Across the whole listing, copy out every line that includes the string "translation".

╔══

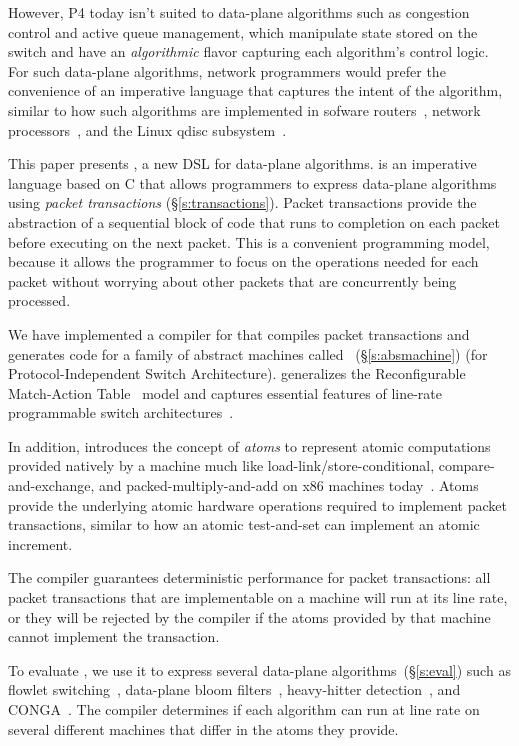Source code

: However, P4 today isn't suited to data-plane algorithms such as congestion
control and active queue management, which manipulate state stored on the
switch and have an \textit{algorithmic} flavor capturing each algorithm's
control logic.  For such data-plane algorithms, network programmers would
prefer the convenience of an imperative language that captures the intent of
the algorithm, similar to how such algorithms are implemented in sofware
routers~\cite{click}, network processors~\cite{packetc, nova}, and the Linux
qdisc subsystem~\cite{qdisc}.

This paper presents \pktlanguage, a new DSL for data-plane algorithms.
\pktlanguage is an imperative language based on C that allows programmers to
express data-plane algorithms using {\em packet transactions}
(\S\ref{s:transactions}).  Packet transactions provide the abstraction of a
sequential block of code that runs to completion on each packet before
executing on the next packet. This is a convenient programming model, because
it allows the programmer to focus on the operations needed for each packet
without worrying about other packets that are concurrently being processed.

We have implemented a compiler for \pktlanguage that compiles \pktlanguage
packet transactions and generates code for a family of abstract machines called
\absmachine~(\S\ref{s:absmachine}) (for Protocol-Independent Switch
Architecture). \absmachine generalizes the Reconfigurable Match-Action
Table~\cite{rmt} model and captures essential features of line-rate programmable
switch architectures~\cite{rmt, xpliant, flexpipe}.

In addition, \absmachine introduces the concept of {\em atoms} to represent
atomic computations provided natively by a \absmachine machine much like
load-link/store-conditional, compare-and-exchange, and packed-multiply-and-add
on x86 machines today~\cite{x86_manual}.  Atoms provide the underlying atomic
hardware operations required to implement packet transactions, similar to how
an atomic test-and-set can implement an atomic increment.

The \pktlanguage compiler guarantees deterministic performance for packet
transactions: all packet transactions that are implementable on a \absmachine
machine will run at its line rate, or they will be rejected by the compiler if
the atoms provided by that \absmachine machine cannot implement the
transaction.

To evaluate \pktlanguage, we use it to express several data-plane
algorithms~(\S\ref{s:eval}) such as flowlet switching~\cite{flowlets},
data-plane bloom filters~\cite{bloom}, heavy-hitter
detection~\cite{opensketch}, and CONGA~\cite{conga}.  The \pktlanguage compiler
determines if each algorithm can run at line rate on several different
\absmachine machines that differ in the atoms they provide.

╚══
╔══

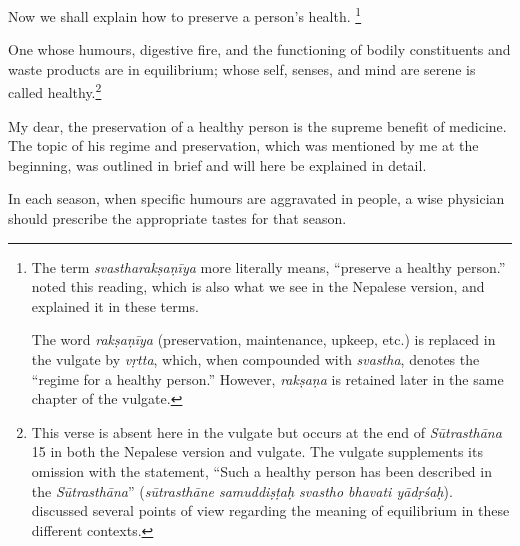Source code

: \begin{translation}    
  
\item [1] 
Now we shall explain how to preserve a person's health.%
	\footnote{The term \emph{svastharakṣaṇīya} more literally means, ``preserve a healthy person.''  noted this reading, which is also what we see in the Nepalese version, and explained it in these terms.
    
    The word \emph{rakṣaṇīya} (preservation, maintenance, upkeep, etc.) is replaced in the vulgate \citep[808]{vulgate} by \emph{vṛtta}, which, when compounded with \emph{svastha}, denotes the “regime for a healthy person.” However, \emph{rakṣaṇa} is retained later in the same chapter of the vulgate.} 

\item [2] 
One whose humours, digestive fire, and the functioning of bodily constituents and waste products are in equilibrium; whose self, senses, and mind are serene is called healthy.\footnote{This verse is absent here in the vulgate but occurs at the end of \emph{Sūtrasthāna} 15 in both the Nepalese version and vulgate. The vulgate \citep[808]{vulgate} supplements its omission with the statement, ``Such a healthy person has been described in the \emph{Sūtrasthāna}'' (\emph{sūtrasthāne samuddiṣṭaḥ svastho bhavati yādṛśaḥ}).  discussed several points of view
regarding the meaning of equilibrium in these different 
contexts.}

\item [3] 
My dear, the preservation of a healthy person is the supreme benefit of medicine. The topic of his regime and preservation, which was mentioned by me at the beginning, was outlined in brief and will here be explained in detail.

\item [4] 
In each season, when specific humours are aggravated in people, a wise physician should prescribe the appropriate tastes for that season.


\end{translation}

╚══

#### Result of this exercise:
: \begin{translation}    
\end{translation}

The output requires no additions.